# [EXERCISE DESCRIPTION]
Below are some records. Return exactly the lines from the one with "Повернуть загруженное изображение" to the one with "1. **Анализ медицинской", and nothing else.

[[ EXCERPTED RECORDS open ]]

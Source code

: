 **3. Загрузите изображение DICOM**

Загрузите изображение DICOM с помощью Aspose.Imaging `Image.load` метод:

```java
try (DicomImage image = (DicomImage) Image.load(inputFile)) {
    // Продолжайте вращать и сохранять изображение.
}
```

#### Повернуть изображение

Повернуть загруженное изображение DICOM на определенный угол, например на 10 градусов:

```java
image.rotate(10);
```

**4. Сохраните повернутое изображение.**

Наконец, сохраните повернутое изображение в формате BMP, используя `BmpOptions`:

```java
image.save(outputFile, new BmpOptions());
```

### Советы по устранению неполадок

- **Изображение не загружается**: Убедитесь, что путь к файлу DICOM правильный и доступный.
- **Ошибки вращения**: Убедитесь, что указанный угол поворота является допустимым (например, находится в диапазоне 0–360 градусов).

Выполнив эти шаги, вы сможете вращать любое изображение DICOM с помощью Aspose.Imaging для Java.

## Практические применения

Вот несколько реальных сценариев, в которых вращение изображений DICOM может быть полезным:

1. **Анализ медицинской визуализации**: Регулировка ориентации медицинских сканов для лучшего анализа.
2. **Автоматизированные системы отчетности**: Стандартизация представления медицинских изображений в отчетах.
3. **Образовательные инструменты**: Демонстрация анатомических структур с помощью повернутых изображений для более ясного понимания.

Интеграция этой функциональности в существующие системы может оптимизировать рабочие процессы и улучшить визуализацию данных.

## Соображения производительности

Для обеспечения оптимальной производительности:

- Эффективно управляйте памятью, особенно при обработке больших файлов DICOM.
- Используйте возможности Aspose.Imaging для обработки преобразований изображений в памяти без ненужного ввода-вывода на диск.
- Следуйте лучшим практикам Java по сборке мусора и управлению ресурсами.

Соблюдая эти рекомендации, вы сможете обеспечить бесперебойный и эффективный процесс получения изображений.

[[ EXCERPTED RECORDS closed ]]

# [COMPLETED EXERCISE]
Повернуть загруженное изображение DICOM на определенный угол, например на 10 градусов:

```java
image.rotate(10);
```

**4. Сохраните повернутое изображение.**

Наконец, сохраните повернутое изображение в формате BMP, используя `BmpOptions`:

```java
image.save(outputFile, new BmpOptions());
```

### Советы по устранению неполадок

- **Изображение не загружается**: Убедитесь, что путь к файлу DICOM правильный и доступный.
- **Ошибки вращения**: Убедитесь, что указанный угол поворота является допустимым (например, находится в диапазоне 0–360 градусов).

Выполнив эти шаги, вы сможете вращать любое изображение DICOM с помощью Aspose.Imaging для Java.

## Практические применения

Вот несколько реальных сценариев, в которых вращение изображений DICOM может быть полезным:

1. **Анализ медицинской визуализации**: Регулировка ориентации медицинских сканов для лучшего анализа.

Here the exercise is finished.